Apple has been making its own processors, the A-series processors powering the iPhone and iPad for well over a decade. Intel, unfortunately, hasn’t been able to establish major leaps in performance over the last few years, having struggled greatly to move from the 14nm process to a smaller one. As Apple fine-tuned its hardware-software medley, the only note that was off were the Intel processors. Intel has hence decided to move over to ARM-base chips for its computers as well, showcasing iMacs running on the A12Z Bionic processor. This is the same chip that powers the 2020 iPad Pro. The demo machine, however, had 16GB RAM and a 512GB. Apple revealed that the custom silicon will combine the processor, GPU, SSD controller, Neural engine and many other features onto the same chip.

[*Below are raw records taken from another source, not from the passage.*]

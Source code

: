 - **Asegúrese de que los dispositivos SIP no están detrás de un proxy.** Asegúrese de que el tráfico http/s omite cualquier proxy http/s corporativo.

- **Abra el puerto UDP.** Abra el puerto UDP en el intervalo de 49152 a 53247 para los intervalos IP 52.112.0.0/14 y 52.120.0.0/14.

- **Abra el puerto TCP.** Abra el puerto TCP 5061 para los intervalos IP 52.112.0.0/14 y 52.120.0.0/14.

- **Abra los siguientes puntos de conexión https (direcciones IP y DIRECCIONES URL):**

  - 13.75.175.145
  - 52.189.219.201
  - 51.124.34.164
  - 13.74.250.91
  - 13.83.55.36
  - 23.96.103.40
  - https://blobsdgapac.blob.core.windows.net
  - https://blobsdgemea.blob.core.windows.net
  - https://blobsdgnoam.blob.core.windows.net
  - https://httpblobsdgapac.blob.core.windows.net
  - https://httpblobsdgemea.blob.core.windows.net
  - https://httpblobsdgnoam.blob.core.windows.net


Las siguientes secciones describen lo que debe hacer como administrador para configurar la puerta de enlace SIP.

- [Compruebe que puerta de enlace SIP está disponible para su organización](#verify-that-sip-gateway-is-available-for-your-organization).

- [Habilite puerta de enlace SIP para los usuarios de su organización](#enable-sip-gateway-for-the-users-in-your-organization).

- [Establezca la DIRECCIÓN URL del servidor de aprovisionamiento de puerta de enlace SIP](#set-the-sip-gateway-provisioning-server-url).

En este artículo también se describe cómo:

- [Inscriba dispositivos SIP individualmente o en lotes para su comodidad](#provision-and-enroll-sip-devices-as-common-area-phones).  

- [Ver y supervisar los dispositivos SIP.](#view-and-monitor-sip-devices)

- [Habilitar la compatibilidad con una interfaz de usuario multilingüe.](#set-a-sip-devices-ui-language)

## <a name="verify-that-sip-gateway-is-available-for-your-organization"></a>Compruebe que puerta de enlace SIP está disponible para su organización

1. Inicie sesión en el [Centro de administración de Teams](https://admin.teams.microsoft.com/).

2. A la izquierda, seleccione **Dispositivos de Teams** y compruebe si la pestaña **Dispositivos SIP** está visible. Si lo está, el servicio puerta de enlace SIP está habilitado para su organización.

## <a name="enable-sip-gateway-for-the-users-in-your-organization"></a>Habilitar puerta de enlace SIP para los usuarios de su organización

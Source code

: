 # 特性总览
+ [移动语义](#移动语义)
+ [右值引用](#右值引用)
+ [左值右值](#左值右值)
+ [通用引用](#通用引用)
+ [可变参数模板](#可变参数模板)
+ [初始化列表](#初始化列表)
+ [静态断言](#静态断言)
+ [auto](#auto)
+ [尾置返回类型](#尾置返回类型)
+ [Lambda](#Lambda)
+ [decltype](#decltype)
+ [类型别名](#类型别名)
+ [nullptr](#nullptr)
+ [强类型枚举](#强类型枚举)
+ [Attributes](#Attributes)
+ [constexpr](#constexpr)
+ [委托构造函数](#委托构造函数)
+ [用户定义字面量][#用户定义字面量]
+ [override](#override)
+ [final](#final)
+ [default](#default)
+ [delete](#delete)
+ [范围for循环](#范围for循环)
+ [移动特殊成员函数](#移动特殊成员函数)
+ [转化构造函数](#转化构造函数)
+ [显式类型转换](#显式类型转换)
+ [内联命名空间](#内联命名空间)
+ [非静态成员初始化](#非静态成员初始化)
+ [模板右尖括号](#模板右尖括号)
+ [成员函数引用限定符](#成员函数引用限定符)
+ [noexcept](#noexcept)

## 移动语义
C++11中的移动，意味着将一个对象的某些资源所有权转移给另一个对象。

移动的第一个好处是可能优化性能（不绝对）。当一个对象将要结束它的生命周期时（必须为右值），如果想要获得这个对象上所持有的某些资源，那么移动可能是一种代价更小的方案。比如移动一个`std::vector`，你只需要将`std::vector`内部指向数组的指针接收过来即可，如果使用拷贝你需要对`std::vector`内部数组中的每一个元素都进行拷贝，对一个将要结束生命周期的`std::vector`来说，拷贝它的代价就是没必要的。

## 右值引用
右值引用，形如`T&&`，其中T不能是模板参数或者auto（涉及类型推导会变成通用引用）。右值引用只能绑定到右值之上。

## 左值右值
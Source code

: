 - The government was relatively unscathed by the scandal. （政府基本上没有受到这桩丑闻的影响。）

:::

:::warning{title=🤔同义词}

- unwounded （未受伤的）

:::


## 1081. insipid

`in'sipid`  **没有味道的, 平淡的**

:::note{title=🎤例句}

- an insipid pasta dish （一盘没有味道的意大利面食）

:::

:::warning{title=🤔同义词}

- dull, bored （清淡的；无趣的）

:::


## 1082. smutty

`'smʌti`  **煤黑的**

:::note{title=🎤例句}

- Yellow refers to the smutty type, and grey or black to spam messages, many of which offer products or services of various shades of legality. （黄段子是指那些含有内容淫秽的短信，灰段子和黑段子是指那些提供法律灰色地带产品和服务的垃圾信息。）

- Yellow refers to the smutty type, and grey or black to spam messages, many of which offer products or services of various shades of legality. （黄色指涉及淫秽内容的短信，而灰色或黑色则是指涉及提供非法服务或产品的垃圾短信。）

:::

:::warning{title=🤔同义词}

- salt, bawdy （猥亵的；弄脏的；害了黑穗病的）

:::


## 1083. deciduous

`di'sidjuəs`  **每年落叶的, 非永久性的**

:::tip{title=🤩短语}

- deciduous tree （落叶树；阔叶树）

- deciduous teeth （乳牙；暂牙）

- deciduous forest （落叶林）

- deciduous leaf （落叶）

Apple didn’t announce official machines today, but what they did showcase were a number of popular applications running on their custom chip powered Macs. During the demo, Apple announced that they were already working with partners like Microsoft and Adobe to bring their applications to the new environment being created by Apple. In the demo, we go to see a PowerPoint presentation dissected in 3D view, with layers switching with fluid animations. We saw a demo of Lightroom and Photoshop, both running heavy workloads (the Photoshop PSD file was apparently 5GB with many many layer). The company also showcased its own video editing software FinalCut Pro running on the new Mac, with a 4K timeline being edited with great ease. The ARM chip powered Mac was also able to playback three 4K videos side-by-side, a true show of prowess. Lastly, we got to see Maya in action, a very popular 3D application and of course, a gameplay of Shadow of the Tomb Raider downloaded straight from the Mac App Store. Everything ran impressively smooth, like you would expect it to on a high-end machine.
With Apple moving to different processor architecture, there’s the obvious question of what’s going to happen to existing applications and how things will work. Apple has multiple solutions in place for this. For starters, the company expects developers to jump onto developing native applications for the new architecture as soon as the dev kits are available. If you have an application that runs on the Intel-based Macs, you can run that on the new Apple hardware thanks to Rosetta2. Rosetta2 is a translation layer that will allow non-native applications to run natively on the new ARM-based Macs. Apple says that Universal 2 binaries will allow developers to create a single application for the macOS, and would run just fine on both Intel and ARM-powered Macs.
With Apple’s move to ARM-based processors, the company has taken a huge step towards the unification of its entire device ecosystem. During the keynote, Apple revealed that users will be able to natively run iOS and iPadOS apps on the ARM-powered Macs. This means that if you’ve preferred the iOS or iPadOS version of an app over its desktop counterpart, you would have the flexibility to using that, instead of the native desktop application.
Apple’s announcement of moving on from Intel to ARM was expected, given the flak, Apple has had to face particularly due to the Intel parts. It’s also been the core piece of hardware that has allegedly held Apple back from showing significant performance gains year-on-year in its machines. Apple says that customers can expect ARM-based machines to be available by the end of the year but has not revealed any information on which of the machines from Apple’s stable will be getting the new Apple Silicon first.